综上所述,本发明的一种天然香料γ-癸内酯的发酵方法,偶联外源性猪胰脂肪酶添加,将酵母菌发酵γ-癸内酯的解脂反应、β-氧化和内酯化反应高效关联,经过多批实验证实了该方法的可行性和稳定性。此外,本发明的天然香料γ-癸内酯的发酵方法,其操作可控性强,生产成本低,具有良好的工业化应用前景。
具体实施方式
下面通过具体实施例对本发明进一步阐述,但并不限制本发明。
1、本发明的各实施例中发酵所用的种子液通过如下方式获得:
(1)、斜面种子培养
往茄子瓶中装入40 mL斜面培养基,0.1MPa,即121℃灭菌30 min,冷却至室温,用消毒好的移液器从保存的酿酒酵母 CGMCC No.2.630甘油管中取2mL液体菌,在斜面培养基上划线接种,28℃培养24~32h得斜面菌;
所述的斜面培养基按每升计算,由10g葡萄糖、12g酵母膏、10g黄豆饼粉、4gNaCl、5gCaCO3、20g琼脂和余量的去离子水组成,pH自然,0.1MPa,即121℃灭菌30min备用;
(2)、发酵所用种子液的制备
将所得的斜面菌,用消毒好的接种铲取1cm*2cm大小的斜面菌接种至装有50mL种子培养基的500mL摇瓶中,置于摇床上控制转速为200-300r/min,温度为28℃培养24h得到种子液;
所述的种子培养基按每升计算,由1.0g的蓖麻油、20g的葡萄糖、 1.5g的(NH4)2HPO4、3.2g的KH2PO4、1.5g的K2HPO4·3H2O、4.0g的MgSO4·7H2O、3.0g的NaCl、15.0g的酵母膏和余量的水组成,pH自然。

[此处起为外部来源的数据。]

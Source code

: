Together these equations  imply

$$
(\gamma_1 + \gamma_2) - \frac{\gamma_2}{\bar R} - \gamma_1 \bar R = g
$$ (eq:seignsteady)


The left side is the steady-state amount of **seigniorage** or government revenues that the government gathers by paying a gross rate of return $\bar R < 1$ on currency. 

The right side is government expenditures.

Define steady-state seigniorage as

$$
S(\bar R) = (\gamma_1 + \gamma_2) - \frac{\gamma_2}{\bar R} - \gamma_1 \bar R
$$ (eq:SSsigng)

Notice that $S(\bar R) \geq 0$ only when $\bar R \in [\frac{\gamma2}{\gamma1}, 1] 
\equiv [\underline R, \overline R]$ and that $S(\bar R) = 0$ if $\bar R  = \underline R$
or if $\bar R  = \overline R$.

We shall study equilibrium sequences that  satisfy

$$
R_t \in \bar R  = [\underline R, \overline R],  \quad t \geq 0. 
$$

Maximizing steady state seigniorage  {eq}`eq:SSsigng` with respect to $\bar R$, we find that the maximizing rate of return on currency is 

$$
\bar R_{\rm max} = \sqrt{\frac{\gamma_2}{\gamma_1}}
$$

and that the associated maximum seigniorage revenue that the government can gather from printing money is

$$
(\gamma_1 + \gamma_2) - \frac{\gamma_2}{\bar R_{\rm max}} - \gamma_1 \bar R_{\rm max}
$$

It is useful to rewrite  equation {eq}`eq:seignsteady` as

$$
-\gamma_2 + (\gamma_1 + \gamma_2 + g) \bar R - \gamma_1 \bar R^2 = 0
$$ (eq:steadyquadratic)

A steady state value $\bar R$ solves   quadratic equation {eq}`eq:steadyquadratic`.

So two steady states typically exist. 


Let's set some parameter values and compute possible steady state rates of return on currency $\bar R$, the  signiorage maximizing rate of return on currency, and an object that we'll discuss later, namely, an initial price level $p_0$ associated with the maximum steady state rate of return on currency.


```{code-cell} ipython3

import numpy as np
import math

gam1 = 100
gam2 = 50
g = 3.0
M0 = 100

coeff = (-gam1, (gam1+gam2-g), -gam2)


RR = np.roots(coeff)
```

2、本发明的各实施例中所得的发酵液中γ-癸内酯的含量采用气相分析法,所用仪器为气相色谱仪,即安捷伦6890N,美国安捷伦科技有限公司生产,色谱柱为HP-5柱(30mX0.321mmX0.25μm);
分析步骤如下:
所得的发酵液加入1:1的乙酸丁酯旋转震荡1min然后进行离心,4000r/min,离心10min,离心后的上清液再用0.22μm 有机相微孔滤膜过滤处理,所得的滤液用于分析;
分析条件为:
进样口T:250℃;检测器T:300℃;进样量:0.1μL;分流比:30:1;色谱柱N2恒流:0.8mL/min;程序升温:100℃保持2min后以20℃/min速率升温到205℃,然后以4℃/min升高到215℃,然后以20℃/min升高的280℃,保持2min。
3、蓖麻油转化率=转化的蓖麻油的量/原料的总量*100%
γ-癸内酯的生物合成效率=γ-癸内酯实际生成量/γ-癸内酯理论生成量*100%
实施例1
摇瓶发酵培养基按每升计算,其由20g的蓖麻油、10g的葡萄糖、10.0g的酵母膏、0.1g的(NH4)2HPO4、0.5g的KH2PO4、2.5g的K2HPO4·3H2O、1.2g的MgSO4·7H2O、7.0g的NaCl、0.1g的猪胰脂肪酶和余量的水组成,pH自然。
将上述的装有摇瓶发酵培养基的摇瓶于121℃高压蒸汽灭菌20min后,于无菌室中在温度为25℃下接入2%种子液,摇瓶为250mL,装液量为20%,然后于摇床上,控制温度为32℃,转速为200r/min进行发酵培养,恒温培养30h后发酵结束。
发酵结束后,按体积比计算,即发酵液:乙酸丁酯为1:1的比例向所得的发酵液加入乙酸丁酯后,旋转震荡1min,然后以4000r/min离心10min,取上清有机相,用0.22μm的有机相滤膜过滤,然后用气相色谱测定天然香料γ-癸内酯。
上述摇瓶发酵结束后所得的发酵液中的γ-癸内酯的含量经气相色谱分析,结果表明,发酵液中天然香料γ-癸内酯的产量为1.69g/L。
实施例2
摇瓶发酵培养基按每升计算,其由10g的蓖麻油、20g的葡萄糖、20g的酵母膏、3.5g的(NH4)2HPO4、3.0g的KH2PO4、1.2g的K2HPO4·3H2O、3.0g的MgSO4·7H2O、3.5g的NaCl、2.0g的脂肪酶和余量的水组成,pH自然。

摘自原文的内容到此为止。